Per quest’album l’ispirazione viene tantomeno che dal capolavoro del cinema di Adnrej Tarkovskij, Stalker. Dal film la band trae l’idea di un viaggio verso una misteriosa “zona” al centro della quale i più profondi e inconfessabili desideri dei visitatori divengono reali. Tematicamente si tratta perciò di un ulteriore approfondimento sulle tematiche del desiderio, degli impulsi e non ultimo sulla moralità stessa. In qualche modo, perciò, proseguendo sul solco tracciato nei precedenti Heliocentric — Anthropocentric. Anche questa volta si tratta di un concept composto per essere ascoltato dall’inizio alla fine, dove all’inizio arioso e melodico del disco corrisponde un finale apocalittico, volutamente essenziale e dai toni quasi doom.

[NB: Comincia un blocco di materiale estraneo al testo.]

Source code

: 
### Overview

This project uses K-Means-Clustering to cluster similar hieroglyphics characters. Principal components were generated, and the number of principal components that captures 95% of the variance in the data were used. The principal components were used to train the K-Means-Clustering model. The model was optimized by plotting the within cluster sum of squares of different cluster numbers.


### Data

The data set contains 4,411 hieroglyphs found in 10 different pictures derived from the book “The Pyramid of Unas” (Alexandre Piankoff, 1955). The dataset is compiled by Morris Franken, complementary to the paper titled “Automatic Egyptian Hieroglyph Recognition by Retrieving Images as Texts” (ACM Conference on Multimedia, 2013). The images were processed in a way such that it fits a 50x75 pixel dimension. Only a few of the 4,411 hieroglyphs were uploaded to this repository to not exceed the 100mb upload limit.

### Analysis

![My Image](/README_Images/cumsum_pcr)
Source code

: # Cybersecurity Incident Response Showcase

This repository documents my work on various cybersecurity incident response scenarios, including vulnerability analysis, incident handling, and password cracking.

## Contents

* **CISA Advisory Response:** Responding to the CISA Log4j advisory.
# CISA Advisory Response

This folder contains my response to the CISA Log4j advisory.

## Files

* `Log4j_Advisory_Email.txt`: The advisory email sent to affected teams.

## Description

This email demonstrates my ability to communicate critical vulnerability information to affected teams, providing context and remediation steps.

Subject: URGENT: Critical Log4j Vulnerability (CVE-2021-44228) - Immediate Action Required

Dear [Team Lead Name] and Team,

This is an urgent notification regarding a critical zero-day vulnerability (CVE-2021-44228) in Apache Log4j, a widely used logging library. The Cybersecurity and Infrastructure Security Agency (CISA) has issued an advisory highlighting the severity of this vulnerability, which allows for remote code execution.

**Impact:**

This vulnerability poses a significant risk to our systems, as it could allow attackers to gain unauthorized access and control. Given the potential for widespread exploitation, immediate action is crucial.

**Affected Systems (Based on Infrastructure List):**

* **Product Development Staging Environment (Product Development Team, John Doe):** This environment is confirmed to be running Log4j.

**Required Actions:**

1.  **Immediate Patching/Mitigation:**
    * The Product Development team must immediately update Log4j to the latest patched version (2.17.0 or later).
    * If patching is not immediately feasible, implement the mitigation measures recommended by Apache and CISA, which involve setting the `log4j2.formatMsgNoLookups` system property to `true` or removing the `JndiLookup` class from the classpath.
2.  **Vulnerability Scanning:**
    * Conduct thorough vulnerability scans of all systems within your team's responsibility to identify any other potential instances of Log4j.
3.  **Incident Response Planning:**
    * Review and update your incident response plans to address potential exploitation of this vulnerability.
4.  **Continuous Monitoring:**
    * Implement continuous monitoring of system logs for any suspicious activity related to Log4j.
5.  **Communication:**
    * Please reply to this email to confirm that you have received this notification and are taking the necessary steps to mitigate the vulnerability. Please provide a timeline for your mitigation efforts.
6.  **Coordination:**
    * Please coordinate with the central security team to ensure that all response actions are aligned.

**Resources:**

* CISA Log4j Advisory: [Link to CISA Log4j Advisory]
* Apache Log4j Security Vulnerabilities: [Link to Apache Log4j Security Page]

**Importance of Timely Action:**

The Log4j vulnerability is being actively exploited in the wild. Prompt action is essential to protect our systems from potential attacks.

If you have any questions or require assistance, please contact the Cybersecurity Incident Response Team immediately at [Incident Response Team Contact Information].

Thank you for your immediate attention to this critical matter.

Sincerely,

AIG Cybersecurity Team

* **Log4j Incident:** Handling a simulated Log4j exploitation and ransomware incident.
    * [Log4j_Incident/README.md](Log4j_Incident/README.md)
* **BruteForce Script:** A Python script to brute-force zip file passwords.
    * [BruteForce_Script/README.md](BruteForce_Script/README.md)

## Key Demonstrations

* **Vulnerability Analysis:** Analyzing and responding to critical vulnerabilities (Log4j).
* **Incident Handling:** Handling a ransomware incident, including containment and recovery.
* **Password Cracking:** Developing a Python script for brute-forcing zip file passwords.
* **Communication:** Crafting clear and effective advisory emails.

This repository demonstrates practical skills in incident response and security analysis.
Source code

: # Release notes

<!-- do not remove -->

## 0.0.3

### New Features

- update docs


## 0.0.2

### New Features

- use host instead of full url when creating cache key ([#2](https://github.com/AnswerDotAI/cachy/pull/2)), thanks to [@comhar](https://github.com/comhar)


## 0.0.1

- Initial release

“…And most important, let them believe in themselves. Let them be helpless like children, because weakness is a great thing, and strength is nothing. When a man is just born, he is weak and flexible. When he dies, he is hard and insensitive. When a tree is growing, it’s tender and pliant. But when it’s dry and hard, it dies.” (Stalker, A. Tarkovskij)

Non è necessario in questa sede dilungarsi troppo anche su Pelagial, poichè si tratta di un disco che non aggiunge molto altro rispetto alle novità messe in campo finora dai The Ocean; in quest’ultimo album vengono piuttosto ribadite quelle qualità compositive già emerse a sufficienza nei dischi immediatamente precedenti.

Negli ultimi anni la band è stata meno prolifica del solito, rilasciando solo due brani in due diverse occasioni — lo split coi Mono (The Quiet Observer) e un altro brano singolo(Turritopsis Dohrnii) incluso in una recente playlist dell’etichetta discografica fondata da Robin Staps, la Pelagic Records. Lo scorso gennaio però, ecco spuntare l’annuncio (più volte sussurato) via Facebook,che il successore di Pelagial uscirà quest’anno e si intitolerà Phanerozoic. Si tratta ancora una volta di un doppio album, il primo dei quali vedrà la luce questo settembre. Ecco le prime parole di Robin Staps al riguardo:

C’è un gap tra “Precambrian” e “Heliocentric”, sia concettualmente che musicalmente…ed è un’idea che ci tenta, quella di riempire questo gap con un nuovo album, che connetta i due.

Ecco, proprio i due dischi che abbiamo definito come fondamentalmente i migliori e più innovativi mai composti dai The Ocean vengono richiamati in causa al fine di ricostruirne un ponte tra i due. Retrospettivamente tali album sono considerati da Staps abbastanza distanti, ma anche — evidentemente — come i lavori più affascinanti e ricchi di idee, tanto che c’è ancora dell’altro, un ancora oscuro frammezzo, da portare alla luce. Almeno secondo Staps. Per inciso, il Fanerozoico è il nome dell’eone successivo al Precambriano, dunque esso è l’eone corrente, nel quale si situa anche l’era dell’uomo. Ascolteremo.